• Requirement:
Output only the lines of the entries that follow, starting at the one with "- [ ] [Implement core functionality]" and running down to the one with "## 🚫 Blocked", both included and unchanged.

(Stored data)
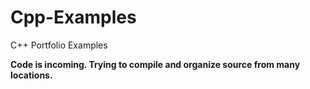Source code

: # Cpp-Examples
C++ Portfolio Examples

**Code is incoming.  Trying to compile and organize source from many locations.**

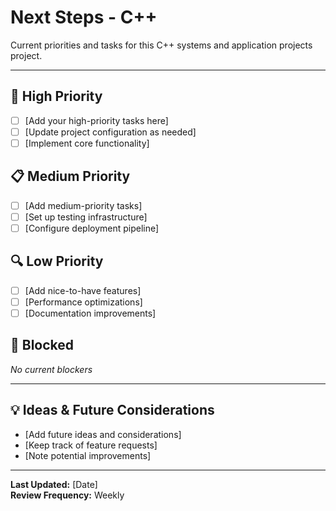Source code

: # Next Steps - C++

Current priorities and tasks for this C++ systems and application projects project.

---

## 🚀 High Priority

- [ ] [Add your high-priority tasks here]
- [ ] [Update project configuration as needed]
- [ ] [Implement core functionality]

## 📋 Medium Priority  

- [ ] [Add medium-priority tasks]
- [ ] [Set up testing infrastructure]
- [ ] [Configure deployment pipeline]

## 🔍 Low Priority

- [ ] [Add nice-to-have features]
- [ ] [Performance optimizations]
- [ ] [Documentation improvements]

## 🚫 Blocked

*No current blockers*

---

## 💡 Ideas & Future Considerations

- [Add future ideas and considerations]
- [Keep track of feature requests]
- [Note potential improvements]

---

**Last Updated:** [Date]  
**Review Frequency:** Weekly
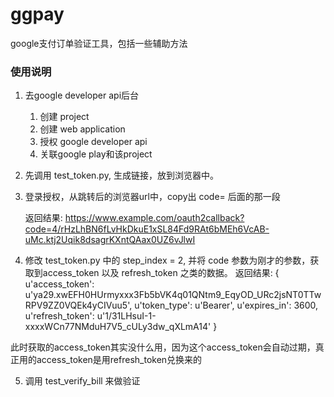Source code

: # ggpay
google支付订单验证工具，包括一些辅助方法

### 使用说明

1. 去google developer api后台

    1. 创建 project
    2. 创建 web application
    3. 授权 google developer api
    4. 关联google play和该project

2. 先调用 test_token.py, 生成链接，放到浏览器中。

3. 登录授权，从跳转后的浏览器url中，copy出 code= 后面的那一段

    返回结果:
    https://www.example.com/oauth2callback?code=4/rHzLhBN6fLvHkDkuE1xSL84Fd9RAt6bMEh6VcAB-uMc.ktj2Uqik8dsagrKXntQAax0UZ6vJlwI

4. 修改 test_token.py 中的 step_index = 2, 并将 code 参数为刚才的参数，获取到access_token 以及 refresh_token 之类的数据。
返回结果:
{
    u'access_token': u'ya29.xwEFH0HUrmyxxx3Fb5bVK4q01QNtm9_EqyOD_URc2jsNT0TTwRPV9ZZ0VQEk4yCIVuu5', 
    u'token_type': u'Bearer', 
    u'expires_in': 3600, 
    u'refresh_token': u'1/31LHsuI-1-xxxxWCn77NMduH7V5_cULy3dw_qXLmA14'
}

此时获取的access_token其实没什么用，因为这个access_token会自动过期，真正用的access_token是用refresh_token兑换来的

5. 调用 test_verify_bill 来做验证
==
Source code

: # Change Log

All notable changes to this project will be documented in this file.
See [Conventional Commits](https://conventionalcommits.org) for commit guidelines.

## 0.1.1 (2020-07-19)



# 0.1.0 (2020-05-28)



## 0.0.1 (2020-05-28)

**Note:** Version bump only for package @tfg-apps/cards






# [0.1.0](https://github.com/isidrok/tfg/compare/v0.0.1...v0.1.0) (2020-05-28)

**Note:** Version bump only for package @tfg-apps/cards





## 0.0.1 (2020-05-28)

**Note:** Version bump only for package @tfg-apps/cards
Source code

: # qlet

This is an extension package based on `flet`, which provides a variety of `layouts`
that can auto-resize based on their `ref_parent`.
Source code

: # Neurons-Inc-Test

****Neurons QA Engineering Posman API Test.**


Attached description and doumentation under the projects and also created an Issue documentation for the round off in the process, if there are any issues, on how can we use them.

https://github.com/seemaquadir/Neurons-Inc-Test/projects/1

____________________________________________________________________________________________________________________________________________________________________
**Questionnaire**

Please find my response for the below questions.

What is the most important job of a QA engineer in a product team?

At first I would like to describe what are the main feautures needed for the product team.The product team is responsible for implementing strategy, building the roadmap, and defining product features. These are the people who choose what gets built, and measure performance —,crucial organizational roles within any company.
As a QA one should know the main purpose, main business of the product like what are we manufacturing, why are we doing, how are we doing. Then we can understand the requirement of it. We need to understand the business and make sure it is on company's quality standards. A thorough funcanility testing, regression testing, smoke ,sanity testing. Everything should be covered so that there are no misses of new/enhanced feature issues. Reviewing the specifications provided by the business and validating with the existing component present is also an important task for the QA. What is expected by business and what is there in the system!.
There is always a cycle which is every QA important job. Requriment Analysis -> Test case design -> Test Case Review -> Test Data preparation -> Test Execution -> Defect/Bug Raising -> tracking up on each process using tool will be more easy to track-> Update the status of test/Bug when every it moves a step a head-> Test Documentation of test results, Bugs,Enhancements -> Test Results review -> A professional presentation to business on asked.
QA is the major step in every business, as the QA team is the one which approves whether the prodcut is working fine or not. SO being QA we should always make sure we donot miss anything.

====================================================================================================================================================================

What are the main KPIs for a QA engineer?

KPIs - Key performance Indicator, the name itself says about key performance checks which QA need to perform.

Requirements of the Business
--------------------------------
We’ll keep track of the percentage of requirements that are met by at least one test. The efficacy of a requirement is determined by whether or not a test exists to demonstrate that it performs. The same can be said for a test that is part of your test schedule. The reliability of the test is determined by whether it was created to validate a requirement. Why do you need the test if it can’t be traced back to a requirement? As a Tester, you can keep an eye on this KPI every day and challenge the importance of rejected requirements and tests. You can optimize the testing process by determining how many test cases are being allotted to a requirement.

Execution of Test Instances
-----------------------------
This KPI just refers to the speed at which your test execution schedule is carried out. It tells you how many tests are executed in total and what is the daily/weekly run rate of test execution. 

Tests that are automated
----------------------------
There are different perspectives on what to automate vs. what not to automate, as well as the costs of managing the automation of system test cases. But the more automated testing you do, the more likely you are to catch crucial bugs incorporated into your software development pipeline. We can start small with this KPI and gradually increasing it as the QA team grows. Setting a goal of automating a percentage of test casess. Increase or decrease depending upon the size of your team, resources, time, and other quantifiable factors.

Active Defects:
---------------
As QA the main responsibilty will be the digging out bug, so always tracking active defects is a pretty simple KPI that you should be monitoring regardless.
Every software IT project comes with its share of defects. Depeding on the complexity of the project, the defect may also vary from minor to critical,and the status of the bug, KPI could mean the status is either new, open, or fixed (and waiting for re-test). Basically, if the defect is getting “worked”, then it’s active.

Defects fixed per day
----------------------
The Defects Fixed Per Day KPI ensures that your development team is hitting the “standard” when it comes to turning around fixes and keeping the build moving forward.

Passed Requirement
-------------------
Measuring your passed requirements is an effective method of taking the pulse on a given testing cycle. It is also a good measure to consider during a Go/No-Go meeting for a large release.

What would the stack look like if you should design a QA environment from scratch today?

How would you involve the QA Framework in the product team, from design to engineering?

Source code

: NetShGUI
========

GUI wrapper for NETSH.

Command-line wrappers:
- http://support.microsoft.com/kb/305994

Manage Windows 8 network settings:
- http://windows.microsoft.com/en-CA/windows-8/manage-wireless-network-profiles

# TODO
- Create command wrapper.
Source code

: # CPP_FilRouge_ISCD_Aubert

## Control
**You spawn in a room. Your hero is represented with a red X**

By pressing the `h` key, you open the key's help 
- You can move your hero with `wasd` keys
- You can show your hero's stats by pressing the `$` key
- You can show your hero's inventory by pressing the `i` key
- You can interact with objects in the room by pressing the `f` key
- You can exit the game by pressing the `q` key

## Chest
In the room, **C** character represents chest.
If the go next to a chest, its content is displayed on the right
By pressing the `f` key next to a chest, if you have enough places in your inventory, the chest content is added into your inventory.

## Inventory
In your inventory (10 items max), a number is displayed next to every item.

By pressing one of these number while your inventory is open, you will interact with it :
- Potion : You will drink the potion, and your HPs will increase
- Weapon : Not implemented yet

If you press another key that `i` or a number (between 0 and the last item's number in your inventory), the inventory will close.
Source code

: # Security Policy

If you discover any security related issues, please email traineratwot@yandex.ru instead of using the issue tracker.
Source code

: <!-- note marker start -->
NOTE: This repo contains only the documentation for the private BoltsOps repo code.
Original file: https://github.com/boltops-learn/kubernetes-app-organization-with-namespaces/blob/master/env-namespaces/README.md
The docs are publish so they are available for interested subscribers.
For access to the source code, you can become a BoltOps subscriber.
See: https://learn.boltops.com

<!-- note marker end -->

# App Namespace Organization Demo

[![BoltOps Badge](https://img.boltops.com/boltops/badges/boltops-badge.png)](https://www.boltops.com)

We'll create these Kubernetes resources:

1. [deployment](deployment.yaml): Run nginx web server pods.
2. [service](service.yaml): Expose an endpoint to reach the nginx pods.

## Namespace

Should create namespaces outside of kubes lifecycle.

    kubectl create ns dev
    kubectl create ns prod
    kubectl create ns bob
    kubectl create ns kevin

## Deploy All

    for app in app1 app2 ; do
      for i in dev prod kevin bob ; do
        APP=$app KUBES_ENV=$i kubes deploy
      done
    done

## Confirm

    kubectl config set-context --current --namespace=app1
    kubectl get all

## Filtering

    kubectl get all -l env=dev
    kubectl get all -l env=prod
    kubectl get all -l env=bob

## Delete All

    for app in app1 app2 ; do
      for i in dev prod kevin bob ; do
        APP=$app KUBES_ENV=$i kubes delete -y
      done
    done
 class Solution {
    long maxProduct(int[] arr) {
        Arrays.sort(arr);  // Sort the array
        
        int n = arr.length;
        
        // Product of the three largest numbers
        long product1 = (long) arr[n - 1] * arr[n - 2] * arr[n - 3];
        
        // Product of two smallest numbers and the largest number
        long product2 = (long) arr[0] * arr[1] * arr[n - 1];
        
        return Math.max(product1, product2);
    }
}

• Task response:
- [ ] [Implement core functionality]

## 📋 Medium Priority  

- [ ] [Add medium-priority tasks]
- [ ] [Set up testing infrastructure]
- [ ] [Configure deployment pipeline]

## 🔍 Low Priority

- [ ] [Add nice-to-have features]
- [ ] [Performance optimizations]
- [ ] [Documentation improvements]

## 🚫 Blocked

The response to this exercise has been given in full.